Many programming languages, C# included, treat certain sequences of letters as “special”.
Some sequences are so special that they cannot be used as identifiers. Let’s call those the “reserved keywords” and the remaining special sequences we’ll call the “contextual keywords”. They are “contextual” because the character sequence might one meaning in a context where the keyword is expected and another in a context where an identifier is expected.*
The C# specification defines the following reserved keywords:
abstract as base bool break byte case catch char checked class const continue decimal default delegate do double else enum event explicit extern false finally fixed float for foreach goto if implicit in int interface internal is lock long namespace new null object operator out override params private protected public readonly ref return sbyte sealed short sizeof stackalloc static string struct switch this throw true try typeof uint ulong unchecked unsafe ushort using virtual void volatile while
The implementation also reserves the magic keywords __arglist __makeref __reftype __refvalue which are for obscure scenarios that I might blog about in the future.
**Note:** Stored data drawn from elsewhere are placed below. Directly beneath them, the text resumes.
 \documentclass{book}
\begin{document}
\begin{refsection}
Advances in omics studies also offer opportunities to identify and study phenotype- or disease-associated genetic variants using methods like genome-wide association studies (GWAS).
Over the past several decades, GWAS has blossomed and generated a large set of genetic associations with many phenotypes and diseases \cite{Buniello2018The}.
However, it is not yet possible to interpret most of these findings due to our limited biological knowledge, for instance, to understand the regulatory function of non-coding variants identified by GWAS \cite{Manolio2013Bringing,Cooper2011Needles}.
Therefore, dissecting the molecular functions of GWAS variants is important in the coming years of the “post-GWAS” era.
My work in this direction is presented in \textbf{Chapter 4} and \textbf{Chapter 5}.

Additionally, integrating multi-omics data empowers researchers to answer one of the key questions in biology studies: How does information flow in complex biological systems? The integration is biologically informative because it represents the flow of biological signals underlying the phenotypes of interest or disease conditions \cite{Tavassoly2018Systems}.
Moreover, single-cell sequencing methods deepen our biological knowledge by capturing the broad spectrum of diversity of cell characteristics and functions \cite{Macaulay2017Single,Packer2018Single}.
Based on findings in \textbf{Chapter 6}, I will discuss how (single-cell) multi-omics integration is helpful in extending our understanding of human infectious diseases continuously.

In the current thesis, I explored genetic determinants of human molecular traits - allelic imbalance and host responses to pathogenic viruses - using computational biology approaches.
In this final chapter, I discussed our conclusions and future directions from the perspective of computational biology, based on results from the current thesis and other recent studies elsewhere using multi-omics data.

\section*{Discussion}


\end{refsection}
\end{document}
Those are the keywords that we reserved in C# 1.0; no new reserved keywords have been added since. It is tempting to do so, but we always resist. Were we to add a new reserved keyword then any program that used that keyword as an identifier would break upon recompilation. Yes, you can always use a keyword as an identifier if you really want: @typeof @goto = @for.@switch(@throw); is perfectly legal, though more than a little weird. But we prefer to avoid as many breaking changes as possible.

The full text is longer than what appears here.